Denpasar, IDN Times - Sebanyak 62 Warga Negara Asing (WNA) terjaring Patroli Dharma Dewata dalam kurun waktu 20 hari. Kepala Kantor Wilayah Direktorat Jenderal Imigrasi Bali, Felucia Sengky Ratna mengatakan, pelaksanaan patroli ini sejalan dengan kebijakan Direktorat Jenderal Imigrasi yang memberikan peringatan kepada seluruh WNA di wilayah Indonesia, khususnya Pulau Bali.

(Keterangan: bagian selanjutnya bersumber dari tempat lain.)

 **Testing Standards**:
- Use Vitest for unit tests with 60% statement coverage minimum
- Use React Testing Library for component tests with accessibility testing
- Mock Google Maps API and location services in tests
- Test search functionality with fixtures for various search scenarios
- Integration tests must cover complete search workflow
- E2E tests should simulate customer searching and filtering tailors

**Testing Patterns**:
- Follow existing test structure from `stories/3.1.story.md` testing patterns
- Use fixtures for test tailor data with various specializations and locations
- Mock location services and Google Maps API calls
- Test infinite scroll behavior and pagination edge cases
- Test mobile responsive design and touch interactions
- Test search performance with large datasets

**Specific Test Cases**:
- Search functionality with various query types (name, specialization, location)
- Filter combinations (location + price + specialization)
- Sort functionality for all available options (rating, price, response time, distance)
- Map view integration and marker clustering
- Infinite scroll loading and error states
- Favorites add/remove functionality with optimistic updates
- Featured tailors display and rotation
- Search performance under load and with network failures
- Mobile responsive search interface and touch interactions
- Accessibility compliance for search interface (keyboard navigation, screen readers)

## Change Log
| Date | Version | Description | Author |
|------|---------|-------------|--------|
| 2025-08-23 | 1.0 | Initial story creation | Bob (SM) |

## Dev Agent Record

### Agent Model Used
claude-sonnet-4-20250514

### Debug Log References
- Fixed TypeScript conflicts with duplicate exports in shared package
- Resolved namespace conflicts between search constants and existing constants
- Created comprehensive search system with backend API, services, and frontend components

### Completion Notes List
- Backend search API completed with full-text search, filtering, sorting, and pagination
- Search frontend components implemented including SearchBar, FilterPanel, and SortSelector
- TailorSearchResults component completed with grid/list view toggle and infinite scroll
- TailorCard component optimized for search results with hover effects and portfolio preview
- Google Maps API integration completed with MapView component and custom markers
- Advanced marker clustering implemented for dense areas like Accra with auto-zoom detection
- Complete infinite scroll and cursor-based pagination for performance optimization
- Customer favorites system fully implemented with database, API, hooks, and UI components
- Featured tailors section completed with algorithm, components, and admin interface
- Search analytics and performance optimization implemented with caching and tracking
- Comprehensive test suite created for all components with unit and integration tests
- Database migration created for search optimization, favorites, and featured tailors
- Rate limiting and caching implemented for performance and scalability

Bali sebagai etalase Indonesia, disebutnya alergi terhadap oknum warga asing yang merusak tatanan sosial maupun ekonomi masyarakat lokal. Komitmen tersebut diwujudkan dalam operasi penegakan hukum di lapangan dan juga melalui integrasi data digital.

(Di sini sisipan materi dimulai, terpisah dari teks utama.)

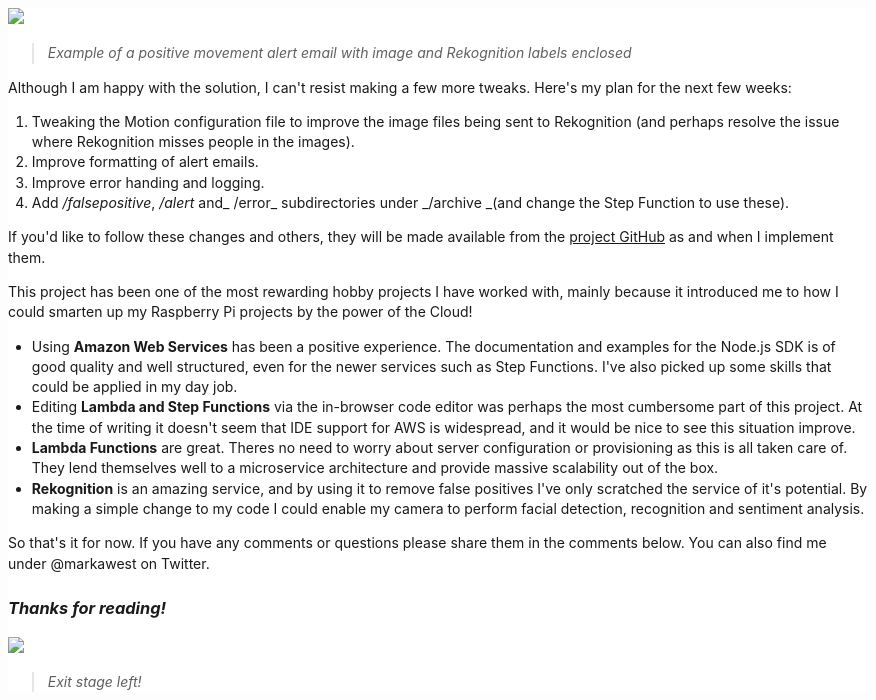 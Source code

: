 ![](https://utbrudd.bouvet.no/wp-content/uploads/2017/01/Screen-Shot-2017-01-15-at-14.35.01-1024x554.png)

> _Example of a positive movement alert email with image and Rekognition labels enclosed_

Although I am happy with the solution, I can't resist making a few more tweaks. Here's my plan for the next few weeks:

  1. Tweaking the Motion configuration file to improve the image files being sent to Rekognition (and perhaps resolve the issue where Rekognition misses people in the images).
  2. Improve formatting of alert emails.
  3. Improve error handing and logging.
  4. Add _/falsepositive_, _/alert_ and_ /error_ subdirectories under _/archive _(and change the Step Function to use these).

If you'd like to follow these changes and others, they will be made available from the [project GitHub](https://github.com/markwest1972/smart-security-camera) as and when I implement them.

This project has been one of the most rewarding hobby projects I have worked with, mainly because it introduced me to how I could smarten up my Raspberry Pi projects by the power of the Cloud!

  * Using **Amazon Web Services** has been a positive experience. The documentation and examples for the Node.js SDK is of good quality and well structured, even for the newer services such as Step Functions. I've also picked up some skills that could be applied in my day job.
  * Editing **Lambda and Step Functions** via the in-browser code editor was perhaps the most cumbersome part of this project. At the time of writing it doesn't seem that IDE support for AWS is widespread, and it would be nice to see this situation improve.
  * **Lambda Functions** are great. Theres no need to worry about server configuration or provisioning as this is all taken care of. They lend themselves well to a microservice architecture and provide massive scalability out of the box.
  * **Rekognition** is an amazing service, and by using it to remove false positives I've only scratched the service of it's potential. By making a simple change to my code I could enable my camera to perform facial detection, recognition and sentiment analysis.

So that's it for now. If you have any comments or questions please share them in the comments below. You can also find me under @markawest on Twitter.

### _Thanks for reading!_

![](https://utbrudd.bouvet.no/wp-content/uploads/2017/01/Screen-Shot-2017-01-15-at-15.42.12.png)

> _Exit stage left!_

"Pada prinsipnya, kami tidak memberikan toleransi bagi orang asing yang terbukti melakukan pelanggaran keimigrasian. Ini terutama akhir-akhir ini mungkin yang kita cermati perilaku orang asing yang ada di Provinsi Bali ini cukup mengganggu stabilitas keamanan ya," ungkapnya pada Selasa (5/5/2026).